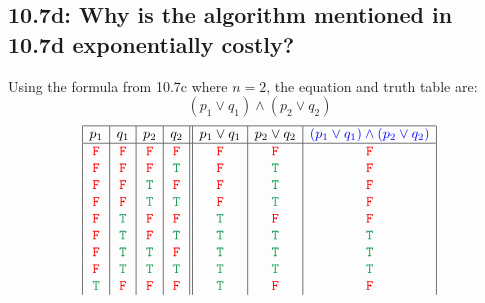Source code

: \documentclass{article}
\begin{document}
\subsection*{10.7d: Why is the algorithm mentioned in 10.7d exponentially costly?}
Using the formula from 10.7c where $n=2$, the equation and truth table are:
\[(p_1\lor q_1)\land(p_2\lor q_2)\]
\[\begin{array}{|c|c|c|c||c|c|c|}
\hline
p_1&q_1&p_2&q_2&p_1\lor q_1&p_2\lor q_2&\textcolor{blue}{(p_1\lor q_1)\land(p_2\lor q_2)}\\
\hline
\textcolor{red}{\tt{F}}&\textcolor{red}{\tt{F}}&\textcolor{red}{\tt{F}}&\textcolor{red}{\tt{F}}&\textcolor{red}{\tt{F}}&\textcolor{red}{\tt{F}}&\textcolor{red}{\tt{F}}\\
\textcolor{red}{\tt{F}}&\textcolor{red}{\tt{F}}&\textcolor{red}{\tt{F}}&\textcolor{ForestGreen}{\tt{T}}&\textcolor{red}{\tt{F}}&\textcolor{ForestGreen}{\tt{T}}&\textcolor{red}{\tt{F}}\\
\textcolor{red}{\tt{F}}&\textcolor{red}{\tt{F}}&\textcolor{ForestGreen}{\tt{T}}&\textcolor{red}{\tt{F}}&\textcolor{red}{\tt{F}}&\textcolor{ForestGreen}{\tt{T}}&\textcolor{red}{\tt{F}}\\
\textcolor{red}{\tt{F}}&\textcolor{red}{\tt{F}}&\textcolor{ForestGreen}{\tt{T}}&\textcolor{ForestGreen}{\tt{T}}&\textcolor{red}{\tt{F}}&\textcolor{ForestGreen}{\tt{T}}&\textcolor{red}{\tt{F}}\\
\textcolor{red}{\tt{F}}&\textcolor{ForestGreen}{\tt{T}}&\textcolor{red}{\tt{F}}&\textcolor{red}{\tt{F}}&\textcolor{ForestGreen}{\tt{T}}&\textcolor{red}{\tt{F}}&\textcolor{red}{\tt{F}}\\
\textcolor{red}{\tt{F}}&\textcolor{ForestGreen}{\tt{T}}&\textcolor{red}{\tt{F}}&\textcolor{ForestGreen}{\tt{T}}&\textcolor{ForestGreen}{\tt{T}}&\textcolor{ForestGreen}{\tt{T}}&\textcolor{ForestGreen}{\tt{T}}\\
\textcolor{red}{\tt{F}}&\textcolor{ForestGreen}{\tt{T}}&\textcolor{ForestGreen}{\tt{T}}&\textcolor{red}{\tt{F}}&\textcolor{ForestGreen}{\tt{T}}&\textcolor{ForestGreen}{\tt{T}}&\textcolor{ForestGreen}{\tt{T}}\\
\textcolor{red}{\tt{F}}&\textcolor{ForestGreen}{\tt{T}}&\textcolor{ForestGreen}{\tt{T}}&\textcolor{ForestGreen}{\tt{T}}&\textcolor{ForestGreen}{\tt{T}}&\textcolor{ForestGreen}{\tt{T}}&\textcolor{ForestGreen}{\tt{T}}\\
\textcolor{ForestGreen}{\tt{T}}&\textcolor{red}{\tt{F}}&\textcolor{red}{\tt{F}}&\textcolor{red}{\tt{F}}&\textcolor{ForestGreen}{\tt{T}}&\textcolor{red}{\tt{F}}&\textcolor{red}{\tt{F}}\\

\end{array}\]
\end{document}
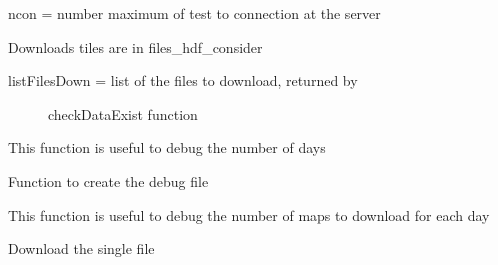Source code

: \documentclass[a4paper,11pt,oneside]{sphinxmanual}
\begin{document}
\begin{fulllineitems}
\begin{fulllineitems}
ncon = number maximum of test to connection at the server

\end{fulllineitems}


\begin{fulllineitems}
\label{pymodis/pymodis:pymodis.downmodis.downModis.dayDownload}
Downloads tiles are in files\_hdf\_consider
\begin{description}
\item[{listFilesDown = list of the files to download, returned by}] \leavevmode
checkDataExist function

\end{description}

\end{fulllineitems}


\begin{fulllineitems}
\label{pymodis/pymodis:pymodis.downmodis.downModis.debugDays}
This function is useful to debug the number of days

\end{fulllineitems}


\begin{fulllineitems}
\label{pymodis/pymodis:pymodis.downmodis.downModis.debugLog}
Function to create the debug file

\end{fulllineitems}


\begin{fulllineitems}
\label{pymodis/pymodis:pymodis.downmodis.downModis.debugMaps}
This function is useful to debug the number of maps to download for
each day

\end{fulllineitems}


\begin{fulllineitems}
\label{pymodis/pymodis:pymodis.downmodis.downModis.downloadFile}
Download the single file


\end{fulllineitems}
\end{fulllineitems}
\end{document}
_____
> [What the exercise asks]: Collect the lines of the records that include the string "useful".

> [Task answer]:
This function is useful to debug the number of days
This function is useful to debug the number of maps to download for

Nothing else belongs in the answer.